Following, there are Isco, another Real Madrid player and Luka Modrić, also playing for Los Blancos, each one with 49% of fake followers. From the showbusiness, the second place belongs to the Korean group BTS (47% of fake followers). Right behind them there is Kourtney Kardashian. Almost a half (49%) of the Instagram followers of the a little less-known Kardashian sister (48.5 mln on Twitter and Instagram in comparison with Khloe’s 53.5 mln and Kim’s 87.5 mln) is fake. The other two have “only” 43% of fake followers each.
There is a visible tendency to have far more fake followers on Instagram rather than on Twitter. It can be due to better algorithms identifying and banning such activity, but also due to a different business scheme. The problem is not limited to the superstars. Starting publishing on Instagram, it is almost impossible not to come by an offer of buying followers. Their number determines the possibility of contract negotiation with companies; therefore, it is a flourishing business which tempts many influencers.

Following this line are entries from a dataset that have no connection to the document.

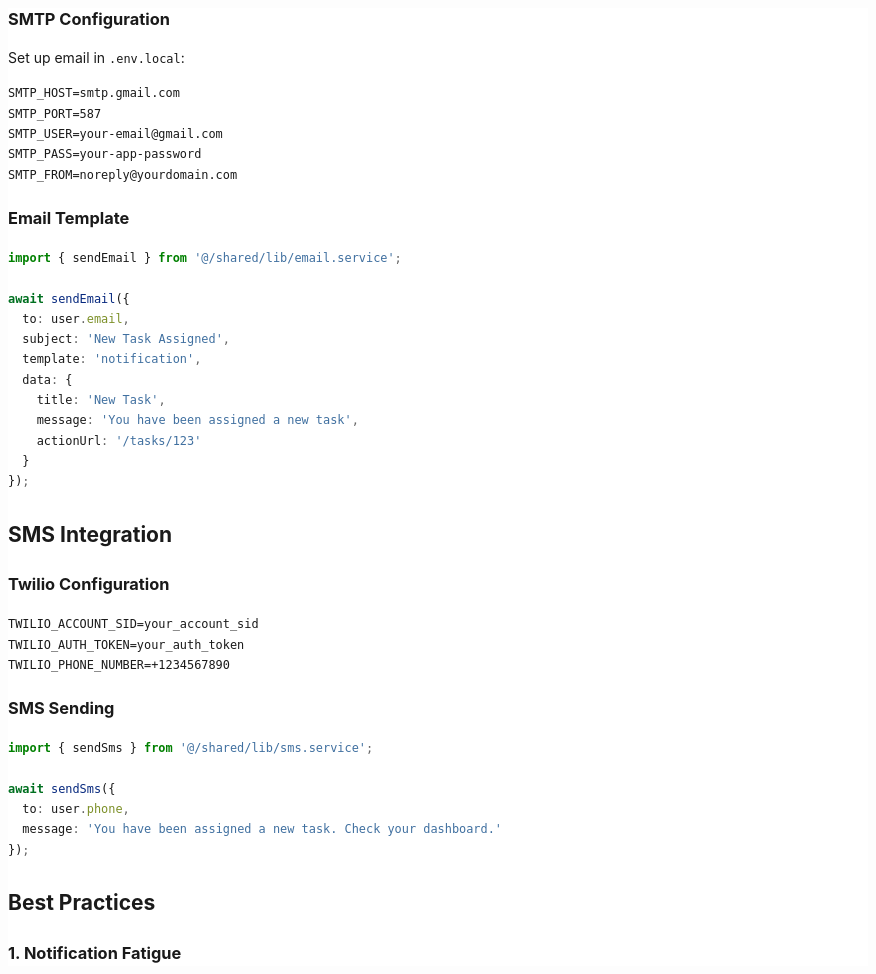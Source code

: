 ### SMTP Configuration

Set up email in `.env.local`:
```env
SMTP_HOST=smtp.gmail.com
SMTP_PORT=587
SMTP_USER=your-email@gmail.com
SMTP_PASS=your-app-password
SMTP_FROM=noreply@yourdomain.com
```

### Email Template

```typescript
import { sendEmail } from '@/shared/lib/email.service';

await sendEmail({
  to: user.email,
  subject: 'New Task Assigned',
  template: 'notification',
  data: {
    title: 'New Task',
    message: 'You have been assigned a new task',
    actionUrl: '/tasks/123'
  }
});
```

## SMS Integration

### Twilio Configuration

```env
TWILIO_ACCOUNT_SID=your_account_sid
TWILIO_AUTH_TOKEN=your_auth_token
TWILIO_PHONE_NUMBER=+1234567890
```

### SMS Sending

```typescript
import { sendSms } from '@/shared/lib/sms.service';

await sendSms({
  to: user.phone,
  message: 'You have been assigned a new task. Check your dashboard.'
});
```

## Best Practices

### 1. Notification Fatigue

These results have double meaning for the information security. In the first place, celebrities recently become more and more engaged in politics and their unnaturally inflated popularity can lead to spreading such content, which often tends to be fake news. Even more importantly, this mechanism is not limited to showbusiness and sport. Stop Fake journalists have analised some accounts of the political persons using the same tools. For instance, 70% of the Donald Trump Twitter followers were classified by the algorithm as fake (only 33% of fakes on Instagram). Barack Obama has 45% of fake followers. Fake or inactive accounts can be used at some point. We have mentioned the dangers of being followed by bots in the context of the European Parliament elections
From the above, we can clearly see that virtually the half of the official profiles’ followers, does not matter if they belong to politicians, sportsmen or celebrities, are fake or inactive accounts. The scale is huge and evokes questions about the authenticity of the Internet life.